Outcomes are generally better in hospitals with higher teaching intensity,1–6 but it is unclear how this benefit is achieved. Lower risk-adjusted mortality at teaching hospitals might result from the prevention of some complications, prevention of death after a complication has occurred, both, or even one effect offsetting the other. While teaching hospitals are generally larger, have more advanced technology, greater volume, and better nurse staffing4, 7, 8 (attributes that may aid in both preventing complications and successfully treating complications), it is by no means clear whether all patients benefit equally from these attributes.
This study first examines surgical outcomes to determine whether differences in complication and failure-to-rescue (FTR) rates explain observed differences in mortality rates between more and less teaching intensive hospitals.
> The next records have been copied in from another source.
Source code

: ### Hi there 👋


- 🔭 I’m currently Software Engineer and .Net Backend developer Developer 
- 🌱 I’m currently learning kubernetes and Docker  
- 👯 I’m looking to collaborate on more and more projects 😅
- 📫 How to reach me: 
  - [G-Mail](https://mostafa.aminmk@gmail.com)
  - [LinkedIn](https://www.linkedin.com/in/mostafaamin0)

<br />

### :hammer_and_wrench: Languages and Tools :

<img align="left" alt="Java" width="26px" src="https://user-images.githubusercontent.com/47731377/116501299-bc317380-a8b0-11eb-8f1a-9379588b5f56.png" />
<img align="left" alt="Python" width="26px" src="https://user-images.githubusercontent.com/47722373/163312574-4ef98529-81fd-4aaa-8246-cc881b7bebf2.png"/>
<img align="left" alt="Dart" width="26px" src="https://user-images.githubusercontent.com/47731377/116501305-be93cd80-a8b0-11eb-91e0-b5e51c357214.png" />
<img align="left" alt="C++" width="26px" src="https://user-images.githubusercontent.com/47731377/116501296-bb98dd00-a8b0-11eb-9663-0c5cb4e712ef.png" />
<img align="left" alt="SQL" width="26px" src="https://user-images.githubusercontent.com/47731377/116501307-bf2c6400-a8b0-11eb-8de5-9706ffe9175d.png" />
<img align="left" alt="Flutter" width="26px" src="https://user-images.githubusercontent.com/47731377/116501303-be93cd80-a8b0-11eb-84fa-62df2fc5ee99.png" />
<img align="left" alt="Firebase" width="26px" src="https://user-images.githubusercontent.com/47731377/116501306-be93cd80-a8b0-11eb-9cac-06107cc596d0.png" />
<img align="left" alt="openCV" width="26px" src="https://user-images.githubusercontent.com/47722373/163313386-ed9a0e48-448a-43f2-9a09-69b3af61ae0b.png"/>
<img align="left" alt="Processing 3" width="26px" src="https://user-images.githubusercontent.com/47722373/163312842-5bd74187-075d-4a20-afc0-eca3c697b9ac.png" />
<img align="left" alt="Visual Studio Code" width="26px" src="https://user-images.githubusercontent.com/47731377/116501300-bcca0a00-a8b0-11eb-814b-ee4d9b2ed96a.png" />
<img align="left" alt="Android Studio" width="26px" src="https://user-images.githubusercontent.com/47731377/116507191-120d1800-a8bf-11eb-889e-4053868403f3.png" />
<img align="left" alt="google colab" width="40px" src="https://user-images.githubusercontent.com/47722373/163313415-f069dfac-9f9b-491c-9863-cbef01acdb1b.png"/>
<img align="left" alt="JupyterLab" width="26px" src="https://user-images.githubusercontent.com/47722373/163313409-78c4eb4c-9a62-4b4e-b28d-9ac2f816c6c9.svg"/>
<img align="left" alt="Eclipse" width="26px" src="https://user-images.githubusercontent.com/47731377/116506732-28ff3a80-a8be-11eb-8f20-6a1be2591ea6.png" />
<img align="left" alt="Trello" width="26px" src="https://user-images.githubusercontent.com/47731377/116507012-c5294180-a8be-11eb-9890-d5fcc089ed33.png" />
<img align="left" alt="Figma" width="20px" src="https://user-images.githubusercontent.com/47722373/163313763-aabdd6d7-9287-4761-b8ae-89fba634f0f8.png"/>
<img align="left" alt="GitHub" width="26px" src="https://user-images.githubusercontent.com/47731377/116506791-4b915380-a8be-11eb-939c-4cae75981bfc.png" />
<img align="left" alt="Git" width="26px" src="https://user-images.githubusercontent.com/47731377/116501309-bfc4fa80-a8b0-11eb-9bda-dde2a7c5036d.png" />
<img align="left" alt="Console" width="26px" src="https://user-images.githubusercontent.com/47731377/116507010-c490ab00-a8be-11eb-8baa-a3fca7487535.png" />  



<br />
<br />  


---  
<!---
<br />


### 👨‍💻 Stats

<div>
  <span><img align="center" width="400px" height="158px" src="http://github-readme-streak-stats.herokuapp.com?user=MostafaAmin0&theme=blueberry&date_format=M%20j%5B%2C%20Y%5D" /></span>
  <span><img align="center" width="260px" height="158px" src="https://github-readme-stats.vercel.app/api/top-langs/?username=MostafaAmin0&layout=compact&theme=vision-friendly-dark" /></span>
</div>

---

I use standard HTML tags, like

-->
As a measure of death after complications, FTR provides an important test of how well hospitals do in treating patients who develop complications.9–11 We then examine how race is associated with outcomes at hospitals with higher or lower teaching intensity, as black patients both comprise a disproportionate share of patients at teaching-intensive hospitals, and obtain a disproportionate share of their surgical care at more teaching-intensive hospitals.12, 13
A description of the data set and the selection/exclusion criteria have been previously reported in the “Resident Hours Study”,14 which examined all Medicare patients admitted to short-term general non-federal acute-care hospitals from July 1, 2000 to June 30, 2005 with principal procedure/DRG classification of general, orthopedic or vascular surgery. The initial sample included 6,610,766 surgical patients from 5,736 acute care hospitals within 50 states. After exclusions, a total sample of 4,658,594 patients from 3,270 hospitals was left.
Outcome measures were death within 30-days of hospital admission, in-hospital complications, and failure-to-rescue. A patient was considered to have developed a complication if any complication was noted in the index hospitalization based on an algorithm published previously using the 1999–2000 Medicare Provider Analysis and Treatment File (MEDPAR) and available in the electronic appendix.11 Failure-to-Rescue (FTR) was defined as a death following an in-hospital complication and has been described in detail in other publications.9–11, 15–19
The risk-adjustment approach used was developed by Elixhauser and colleagues at AHRQ.20–22 We used age, sex, and 27 comorbidities (excluding fluid and electrolyte disorders and coagulopathy) 21, 22 and added 37 interaction terms derived from previous models using a 180-day lookback for comorbidities.11,23–26 There were a total of 82 DRG/Principal Procedure groups10, 11. Racial assignments were based on self-reports. To simplify the presentation, we have sorted patients only by black and white race, other racial groups were coded as “other” and not reported in this analysis.
The number of residents per hospital was obtained from Medicare Cost Reports. The resident-to-bed (RB) ratio is defined as the ratio of (interns + residents)/average operating beds.4, 14, 27 and has been used in previous studies2, 5, 6, 14 to differentiate “very major” teaching (RB >0.6), from less teaching-intensive hospitals.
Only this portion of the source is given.